── Exercise materials
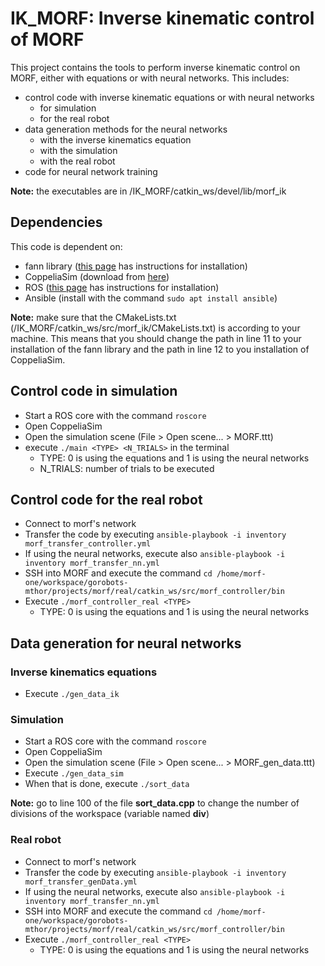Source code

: # IK_MORF: Inverse kinematic control of MORF

This project contains the tools to perform inverse kinematic control on MORF, either with equations or with neural networks. This includes:
- control code with inverse kinematic equations or with neural networks
    - for simulation
    - for the real robot
- data generation methods for the neural networks
    - with the inverse kinematics equation
    - with the simulation
    - with the real robot
- code for neural network training

**Note:** the executables are in /IK_MORF/catkin_ws/devel/lib/morf_ik

## Dependencies

This code is dependent on:
- fann library ([this page](https://leenissen.dk/fann/wp/help/installing-fann/) has instructions for installation)
- CoppeliaSim (download from [here](https://www.coppeliarobotics.com/downloads))
- ROS ([this page](http://wiki.ros.org/ROS/Installation) has instructions for installation)
- Ansible (install with the command `sudo apt install ansible`)

**Note:** make sure that the CMakeLists.txt (/IK_MORF/catkin_ws/src/morf_ik/CMakeLists.txt) is according to your machine. This means that you should change the path in line 11 to your installation of the fann library and the path in line 12 to you installation of CoppeliaSim.


## Control code in simulation

- Start a ROS core with the command `roscore`
- Open CoppeliaSim
- Open the simulation scene (File > Open scene... > MORF.ttt)
- execute `./main <TYPE> <N_TRIALS>` in the terminal
    - TYPE: 0 is using the equations and 1 is using the neural networks
    - N_TRIALS: number of trials to be executed

## Control code for the real robot

- Connect to morf's network
- Transfer the code by executing `ansible-playbook -i inventory morf_transfer_controller.yml`
- If using the neural networks, execute also `ansible-playbook -i inventory morf_transfer_nn.yml`
- SSH into MORF and execute the command `cd /home/morf-one/workspace/gorobots-mthor/projects/morf/real/catkin_ws/src/morf_controller/bin`
- Execute `./morf_controller_real <TYPE>`
    - TYPE: 0 is using the equations and 1 is using the neural networks

## Data generation for neural networks

### Inverse kinematics equations
- Execute `./gen_data_ik`

### Simulation
- Start a ROS core with the command `roscore`
- Open CoppeliaSim
- Open the simulation scene (File > Open scene... > MORF_gen_data.ttt)
- Execute `./gen_data_sim`
- When that is done, execute `./sort_data`

**Note:** go to line 100 of the file **sort_data.cpp** to change the number of divisions of the workspace (variable named **div**)

### Real robot
- Connect to morf's network
- Transfer the code by executing `ansible-playbook -i inventory morf_transfer_genData.yml`
- If using the neural networks, execute also `ansible-playbook -i inventory morf_transfer_nn.yml`
- SSH into MORF and execute the command `cd /home/morf-one/workspace/gorobots-mthor/projects/morf/real/catkin_ws/src/morf_controller/bin`
- Execute `./morf_controller_real <TYPE>`
    - TYPE: 0 is using the equations and 1 is using the neural networks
────
All of the data is to be returned exactly, with no pictures included.

Source code

: # IK_MORF: Inverse kinematic control of MORF

This project contains the tools to perform inverse kinematic control on MORF, either with equations or with neural networks. This includes:
- control code with inverse kinematic equations or with neural networks
    - for simulation
    - for the real robot
- data generation methods for the neural networks
    - with the inverse kinematics equation
    - with the simulation
    - with the real robot
- code for neural network training

**Note:** the executables are in /IK_MORF/catkin_ws/devel/lib/morf_ik

## Dependencies

This code is dependent on:
- fann library ([this page](https://leenissen.dk/fann/wp/help/installing-fann/) has instructions for installation)
- CoppeliaSim (download from [here](https://www.coppeliarobotics.com/downloads))
- ROS ([this page](http://wiki.ros.org/ROS/Installation) has instructions for installation)
- Ansible (install with the command `sudo apt install ansible`)

**Note:** make sure that the CMakeLists.txt (/IK_MORF/catkin_ws/src/morf_ik/CMakeLists.txt) is according to your machine. This means that you should change the path in line 11 to your installation of the fann library and the path in line 12 to you installation of CoppeliaSim.


## Control code in simulation

- Start a ROS core with the command `roscore`
- Open CoppeliaSim
- Open the simulation scene (File > Open scene... > MORF.ttt)
- execute `./main <TYPE> <N_TRIALS>` in the terminal
    - TYPE: 0 is using the equations and 1 is using the neural networks
    - N_TRIALS: number of trials to be executed

## Control code for the real robot

- Connect to morf's network
- Transfer the code by executing `ansible-playbook -i inventory morf_transfer_controller.yml`
- If using the neural networks, execute also `ansible-playbook -i inventory morf_transfer_nn.yml`
- SSH into MORF and execute the command `cd /home/morf-one/workspace/gorobots-mthor/projects/morf/real/catkin_ws/src/morf_controller/bin`
- Execute `./morf_controller_real <TYPE>`
    - TYPE: 0 is using the equations and 1 is using the neural networks

## Data generation for neural networks

### Inverse kinematics equations
- Execute `./gen_data_ik`

### Simulation
- Start a ROS core with the command `roscore`
- Open CoppeliaSim
- Open the simulation scene (File > Open scene... > MORF_gen_data.ttt)
- Execute `./gen_data_sim`
- When that is done, execute `./sort_data`

**Note:** go to line 100 of the file **sort_data.cpp** to change the number of divisions of the workspace (variable named **div**)

### Real robot
- Connect to morf's network
- Transfer the code by executing `ansible-playbook -i inventory morf_transfer_genData.yml`
- If using the neural networks, execute also `ansible-playbook -i inventory morf_transfer_nn.yml`
- SSH into MORF and execute the command `cd /home/morf-one/workspace/gorobots-mthor/projects/morf/real/catkin_ws/src/morf_controller/bin`
- Execute `./morf_controller_real <TYPE>`
    - TYPE: 0 is using the equations and 1 is using the neural networks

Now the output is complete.